RECORDS FOR THIS EXERCISE section start
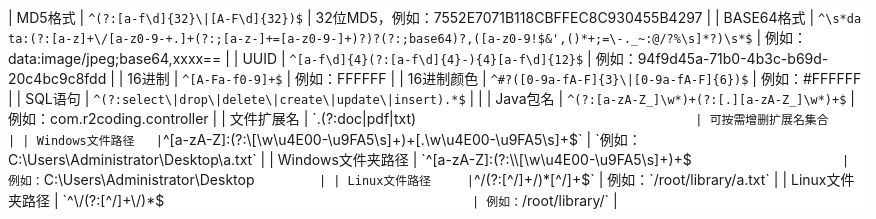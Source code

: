| MD5格式           | `^(?:[a-f\d]{32}\|[A-F\d]{32})$`                             | 32位MD5，例如：7552E7071B118CBFFEC8C930455B4297 |
| BASE64格式        | `^\s*data:(?:[a-z]+\/[a-z0-9-+.]+(?:;[a-z-]+=[a-z0-9-]+)?)?(?:;base64)?,([a-z0-9!$&',()*+;=\-._~:@/?%\s]*?)\s*$` | 例如：data:image/jpeg;base64,xxxx==             |
| UUID              | `^[a-f\d]{4}(?:[a-f\d]{4}-){4}[a-f\d]{12}$`                  | 例如：94f9d45a-71b0-4b3c-b69d-20c4bc9c8fdd      |
| 16进制            | `^[A-Fa-f0-9]+$`                                             | 例如：FFFFFF                                    |
| 16进制颜色        | `^#?([0-9a-fA-F]{3}\|[0-9a-fA-F]{6})$`                       | 例如：#FFFFFF                                   |
| SQL语句           | `^(?:select\|drop\|delete\|create\|update\|insert).*$`       |                                                 |
| Java包名          | `^(?:[a-zA-Z_]\w*)+(?:[.][a-zA-Z_]\w*)+$`                    | 例如：com.r2coding.controller                   |
| 文件扩展名        | \`.(?:doc\|pdf\|txt)`                                        | 可按需增删扩展名集合                            |
| Windows文件路径   | `^[a-zA-Z]:(?:\\[\w\u4E00-\u9FA5\s]+)+[.\w\u4E00-\u9FA5\s]+$` | `例如：C:\Users\Administrator\Desktop\a.txt`    |
| Windows文件夹路径 | `^[a-zA-Z]:(?:\\[\w\u4E00-\u9FA5\s]+)+$`                     | 例如：`C:\Users\Administrator\Desktop`          |
| Linux文件路径     | `^\/(?:[^/]+\/)*[^/]+$`                                      | 例如：`/root/library/a.txt`                     |
| Linux文件夹路径   | `^\/(?:[^/]+\/)*$`                                           | 例如：`/root/library/`                          |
RECORDS FOR THIS EXERCISE section end
> [TASK OBJECTIVE]
Find the string "FFFFFF" in the listing and return every line that holds it.

> [FINISHED EXERCISE]
| 16进制            | `^[A-Fa-f0-9]+$`                                             | 例如：FFFFFF                                    |
| 16进制颜色        | `^#?([0-9a-fA-F]{3}\|[0-9a-fA-F]{6})$`                       | 例如：#FFFFFF                                   |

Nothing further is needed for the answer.